» THE PROBLEM
Nothing other than an exact copy of the records should be returned.

*** MATERIALS PROVIDED ***

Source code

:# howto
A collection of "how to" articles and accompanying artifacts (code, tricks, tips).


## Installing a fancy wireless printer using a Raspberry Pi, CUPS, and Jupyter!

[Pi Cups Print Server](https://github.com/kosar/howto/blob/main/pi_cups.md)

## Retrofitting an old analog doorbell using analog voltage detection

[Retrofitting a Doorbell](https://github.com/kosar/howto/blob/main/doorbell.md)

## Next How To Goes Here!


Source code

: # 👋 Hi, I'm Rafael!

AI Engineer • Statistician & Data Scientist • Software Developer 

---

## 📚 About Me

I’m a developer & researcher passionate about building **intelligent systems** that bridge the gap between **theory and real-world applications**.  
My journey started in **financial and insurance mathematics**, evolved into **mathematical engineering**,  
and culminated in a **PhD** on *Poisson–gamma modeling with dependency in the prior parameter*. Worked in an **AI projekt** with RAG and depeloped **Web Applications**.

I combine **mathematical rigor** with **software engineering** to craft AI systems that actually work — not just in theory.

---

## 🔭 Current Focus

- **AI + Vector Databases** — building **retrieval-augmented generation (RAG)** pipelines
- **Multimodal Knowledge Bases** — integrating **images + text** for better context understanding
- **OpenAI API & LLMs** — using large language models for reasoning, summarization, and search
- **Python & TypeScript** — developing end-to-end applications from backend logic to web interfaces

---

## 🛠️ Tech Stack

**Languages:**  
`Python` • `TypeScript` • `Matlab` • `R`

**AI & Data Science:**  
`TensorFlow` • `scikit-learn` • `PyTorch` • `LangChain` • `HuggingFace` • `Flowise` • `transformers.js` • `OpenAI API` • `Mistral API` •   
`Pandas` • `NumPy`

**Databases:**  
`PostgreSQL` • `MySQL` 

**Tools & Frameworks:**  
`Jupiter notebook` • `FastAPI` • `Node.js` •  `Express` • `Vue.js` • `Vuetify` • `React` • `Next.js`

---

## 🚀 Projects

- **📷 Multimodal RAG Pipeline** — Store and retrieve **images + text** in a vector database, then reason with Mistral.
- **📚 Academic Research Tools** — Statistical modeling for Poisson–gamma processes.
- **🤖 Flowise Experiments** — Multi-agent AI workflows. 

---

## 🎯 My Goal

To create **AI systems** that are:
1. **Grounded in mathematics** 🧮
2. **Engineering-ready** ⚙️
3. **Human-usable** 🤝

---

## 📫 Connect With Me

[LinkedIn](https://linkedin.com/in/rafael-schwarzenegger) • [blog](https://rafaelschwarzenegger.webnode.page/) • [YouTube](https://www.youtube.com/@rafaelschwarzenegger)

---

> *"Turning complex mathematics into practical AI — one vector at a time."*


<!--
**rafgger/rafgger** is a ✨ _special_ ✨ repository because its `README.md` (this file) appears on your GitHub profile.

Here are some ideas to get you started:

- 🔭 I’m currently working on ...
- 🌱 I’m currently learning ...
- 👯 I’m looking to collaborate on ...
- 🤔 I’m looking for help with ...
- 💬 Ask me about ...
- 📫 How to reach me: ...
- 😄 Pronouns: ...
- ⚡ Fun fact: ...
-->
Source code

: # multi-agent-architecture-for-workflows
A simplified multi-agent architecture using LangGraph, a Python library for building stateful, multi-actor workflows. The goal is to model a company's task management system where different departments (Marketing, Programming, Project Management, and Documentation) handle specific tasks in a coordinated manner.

*** End of MATERIALS PROVIDED ***

» THE COMPLETED TASK
Source code

:# howto
A collection of "how to" articles and accompanying artifacts (code, tricks, tips).


## Installing a fancy wireless printer using a Raspberry Pi, CUPS, and Jupyter!

[Pi Cups Print Server](https://github.com/kosar/howto/blob/main/pi_cups.md)

## Retrofitting an old analog doorbell using analog voltage detection

[Retrofitting a Doorbell](https://github.com/kosar/howto/blob/main/doorbell.md)

## Next How To Goes Here!


Source code

: # 👋 Hi, I'm Rafael!

AI Engineer • Statistician & Data Scientist • Software Developer 

---

## 📚 About Me

I’m a developer & researcher passionate about building **intelligent systems** that bridge the gap between **theory and real-world applications**.  
My journey started in **financial and insurance mathematics**, evolved into **mathematical engineering**,  
and culminated in a **PhD** on *Poisson–gamma modeling with dependency in the prior parameter*. Worked in an **AI projekt** with RAG and depeloped **Web Applications**.

I combine **mathematical rigor** with **software engineering** to craft AI systems that actually work — not just in theory.

---

## 🔭 Current Focus

- **AI + Vector Databases** — building **retrieval-augmented generation (RAG)** pipelines
- **Multimodal Knowledge Bases** — integrating **images + text** for better context understanding
- **OpenAI API & LLMs** — using large language models for reasoning, summarization, and search
- **Python & TypeScript** — developing end-to-end applications from backend logic to web interfaces

---

## 🛠️ Tech Stack

**Languages:**  
`Python` • `TypeScript` • `Matlab` • `R`

**AI & Data Science:**  
`TensorFlow` • `scikit-learn` • `PyTorch` • `LangChain` • `HuggingFace` • `Flowise` • `transformers.js` • `OpenAI API` • `Mistral API` •   
`Pandas` • `NumPy`

**Databases:**  
`PostgreSQL` • `MySQL` 

**Tools & Frameworks:**  
`Jupiter notebook` • `FastAPI` • `Node.js` •  `Express` • `Vue.js` • `Vuetify` • `React` • `Next.js`

---

## 🚀 Projects

- **📷 Multimodal RAG Pipeline** — Store and retrieve **images + text** in a vector database, then reason with Mistral.
- **📚 Academic Research Tools** — Statistical modeling for Poisson–gamma processes.
- **🤖 Flowise Experiments** — Multi-agent AI workflows. 

---

## 🎯 My Goal

To create **AI systems** that are:
1. **Grounded in mathematics** 🧮
2. **Engineering-ready** ⚙️
3. **Human-usable** 🤝

---

## 📫 Connect With Me

[LinkedIn](https://linkedin.com/in/rafael-schwarzenegger) • [blog](https://rafaelschwarzenegger.webnode.page/) • [YouTube](https://www.youtube.com/@rafaelschwarzenegger)

---

> *"Turning complex mathematics into practical AI — one vector at a time."*


<!--
**rafgger/rafgger** is a ✨ _special_ ✨ repository because its `README.md` (this file) appears on your GitHub profile.

Here are some ideas to get you started:

- 🔭 I’m currently working on ...
- 🌱 I’m currently learning ...
- 👯 I’m looking to collaborate on ...
- 🤔 I’m looking for help with ...
- 💬 Ask me about ...
- 📫 How to reach me: ...
- 😄 Pronouns: ...
- ⚡ Fun fact: ...
-->
Source code

: # multi-agent-architecture-for-workflows
A simplified multi-agent architecture using LangGraph, a Python library for building stateful, multi-actor workflows. The goal is to model a company's task management system where different departments (Marketing, Programming, Project Management, and Documentation) handle specific tasks in a coordinated manner.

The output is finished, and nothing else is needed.